Maini collaborated in the decoration of the spandrels of the cupola of the Santi Luca e Martina. He worked in Sant'Agnese in Agone, where he executed the papal funerary monument to Innocent X (1729), likely based on Rusconi’s designs. For St. Peter’s Basilica, Maini carved large marble statues of St Francis of Paola (1732; designed by Pietro Bianchi) and St Philip Neri (c. 1735). This was part of a series of sculptures on the founders of orders and included Michelangelo Slodtz's St Bruno. He completed the Archangels Michael and Gabriel statues (c. 1737) for the basilica of Mafra, commissioned by king of Portugal.

Maini's Saint Anne.

Between 1732-1735, Maini was involved in the prominent commissions by Clement XII for his family chapel, the Corsini chapel in San Giovanni in Laterano. The benedictory bronze statue of Clemente XII, by Maini, is inspired by Bernini’s Urban VIII in St. Peter’s, and replaced an earlier statue by Carlo Monaldi. He also sculpted figures for his monument to cardinal Neri Corsini" (1733–34), who was the pope’s nephew. In 1741-43, he worked on the portico relief of Madonna of St Luke for Santa Maria Maggiore. Another contemporary relief of St John Preaching was placed in San Giovanni in Laterano. Starting in 1734 Maini was involved in the design work of Fontana di Trevi, but failed to obtain the choice commission from the main architect Nicola Salvi for the final sculpting of the statue of Neptune and Oceanus group, which instead was given to Pietro Bracci (1743–59). He also sent some reliefs to Siena, for the Chigi chapel in the Cathedral of Siena.

In 1744 he was again working for the John V of Portugal, one of the greatest patrons of arts in the 18th century.

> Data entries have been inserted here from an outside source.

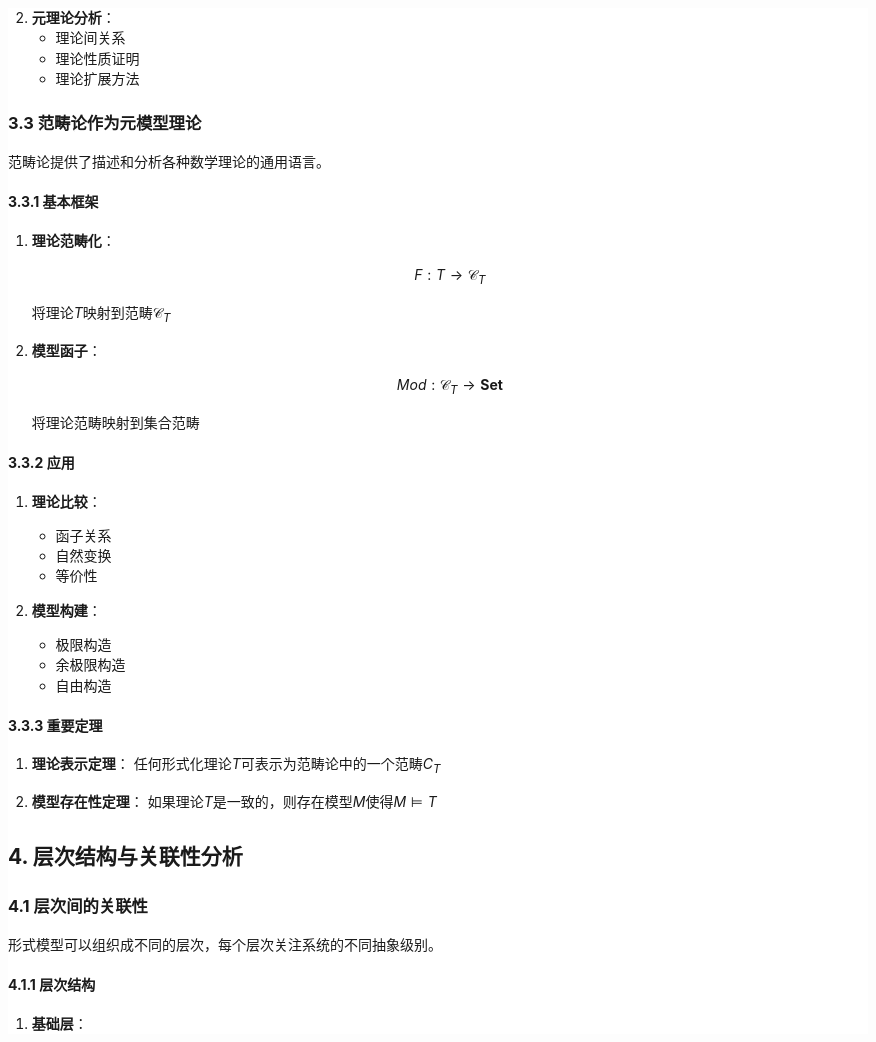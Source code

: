 2. **元理论分析**：
   - 理论间关系
   - 理论性质证明
   - 理论扩展方法

### 3.3 范畴论作为元模型理论

范畴论提供了描述和分析各种数学理论的通用语言。

#### 3.3.1 基本框架

1. **理论范畴化**：

   ```math
   F: T \rightarrow \mathcal{C}_T
   ```

   将理论$T$映射到范畴$\mathcal{C}_T$

2. **模型函子**：

   ```math
   Mod: \mathcal{C}_T \rightarrow \mathbf{Set}
   ```

   将理论范畴映射到集合范畴

#### 3.3.2 应用

1. **理论比较**：
   - 函子关系
   - 自然变换
   - 等价性

2. **模型构建**：
   - 极限构造
   - 余极限构造
   - 自由构造

#### 3.3.3 重要定理

1. **理论表示定理**：
   任何形式化理论$T$可表示为范畴论中的一个范畴$C_T$

2. **模型存在性定理**：
   如果理论$T$是一致的，则存在模型$M$使得$M \models T$

## 4. 层次结构与关联性分析

### 4.1 层次间的关联性

形式模型可以组织成不同的层次，每个层次关注系统的不同抽象级别。

#### 4.1.1 层次结构

1. **基础层**：
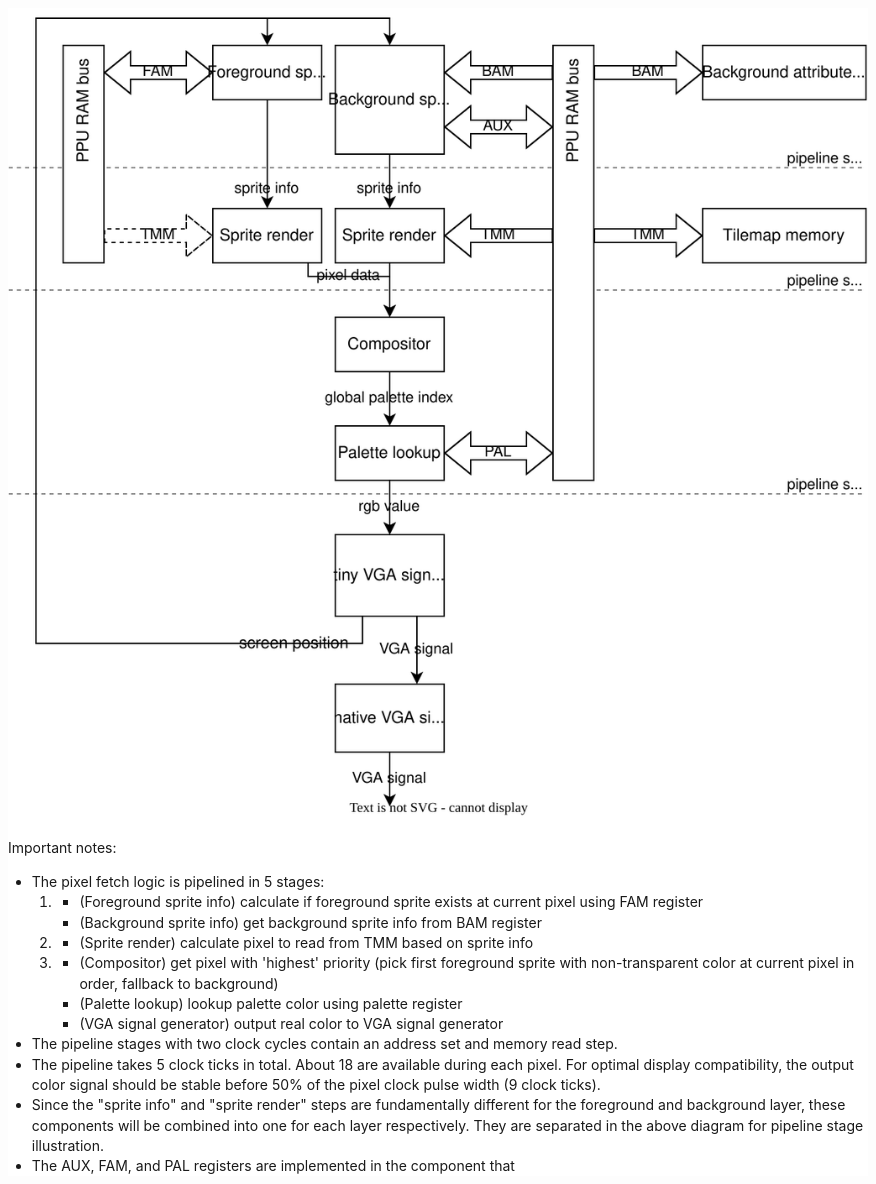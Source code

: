 ![PPU level 2 design (data flows from top to bottom)](../assets/ppu-level-2.svg)

Important notes:

- The pixel fetch logic is pipelined in 5 stages:
  1. - (Foreground sprite info) calculate if foreground sprite exists at
     current pixel using FAM register
     - (Background sprite info) get background sprite info from BAM register
  2. - (Sprite render) calculate pixel to read from TMM based on sprite info
  3. - (Compositor) get pixel with 'highest' priority (pick first foreground
     sprite with non-transparent color at current pixel in order, fallback to
     background)
     - (Palette lookup) lookup palette color using palette register
     - (VGA signal generator) output real color to VGA signal generator
- The pipeline stages with two clock cycles contain an address set and memory
  read step.
- The pipeline takes 5 clock ticks in total. About 18 are available during each
  pixel. For optimal display compatibility, the output color signal should be
  stable before 50% of the pixel clock pulse width (9 clock ticks).
- Since the "sprite info" and "sprite render" steps are fundamentally different
  for the foreground and background layer, these components will be combined
  into one for each layer respectively. They are separated in the above diagram
  for pipeline stage illustration.
- The AUX, FAM, and PAL registers are implemented in the component that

He designed for the king a magnificent statue of the Immaculate Conception cast by Giuseppe Gagliardi. This huge silver-gilt image was nine palmi high. It was Blessed by Pope Benedict XIV himself in 1749 before being dispatched to Lisbon where it was destined to the Patriarchal Royal Chapel of the Ribeira Palace. It was for a few days the talk of Rome and was to be destroyed just a few years later by the 1755 Lisbon earthquake.